O dia 8 de dezembro de 2020 ficará marcado como uma data importante na luta antirracista no futebol, o dia que atletas brancos e negros se uniram na luta contra o racismo.

O incidente mostrou que não podemos esperar das entidades que comandam o futebol atitudes severas e fortes, afinal a Uefa tentou que o jogo voltasse. A principal entidade da Europa quis resolver a questão rapidamente e voltar ao espetáculo, mas os atletas mostraram sua força e se recusaram a jogar.

A mudança não virá de quem comanda e controla o futebol. Ela acontecerá a partir da mobilização dos atletas, também dos torcedores, de todos, não só dos negros.

Esse exemplo nós já tínhamos visto da NBA, onde os atletas se mobilizaram, exigiram mudanças e foram atendidos e respeitados pela liga.

Em Paris, o futebol mostrou que a mudança se faz com atitudes e que não é um esporte praticado por alienados. Não é simplesmente o espelho da sociedade, como se o fato de o racismo existir fora dos campos significasse que dentro ele também existirá, e que o jogo precisa seguir.

O futebol é um espetáculo, mas nesta terça a questão financeira não foi mais forte que a de humanidade.

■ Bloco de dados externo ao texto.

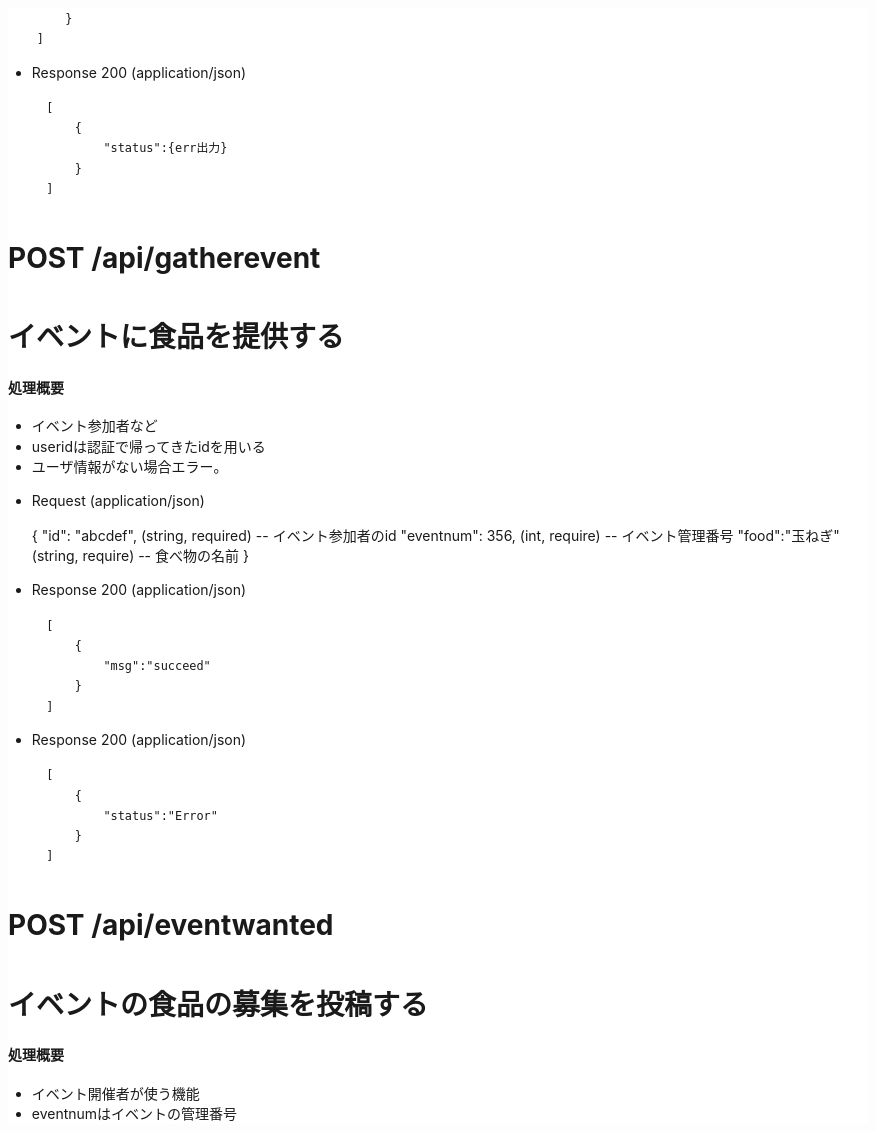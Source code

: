             }
        ]

+ Response 200 (application/json)

        [
            {
                "status":{err出力}
            }
        ]

# POST /api/gatherevent

# イベントに食品を提供する

#### 処理概要
* イベント参加者など
* useridは認証で帰ってきたidを用いる
* ユーザ情報がない場合エラー。

+ Request (application/json)

    {
        "id": "abcdef", (string, required) -- イベント参加者のid
        "eventnum": 356, (int, require) -- イベント管理番号
        "food":"玉ねぎ" (string, require) -- 食べ物の名前
    }

+ Response 200 (application/json)

        [
            {
                "msg":"succeed"
            }
        ]

+ Response 200 (application/json)

        [
            {
                "status":"Error"
            }
        ]

# POST /api/eventwanted

# イベントの食品の募集を投稿する

#### 処理概要

* イベント開催者が使う機能
* eventnumはイベントの管理番号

Amanhã, quando um novo caso de racismo acontecer, não saberemos qual será a reação dos atletas, se haverá novamente indignação com o ato e solidariedade com a vítima, mas certamente quem estiver em campo e fora dele lembrará do que fizeram os jogadores do PSG e do Istanbul.

A luta contra o racismo no futebol ganhou um capítulo importante no esporte que não pode prescindir dos corpos negros, mas que ainda não aprendeu a respeitá-los.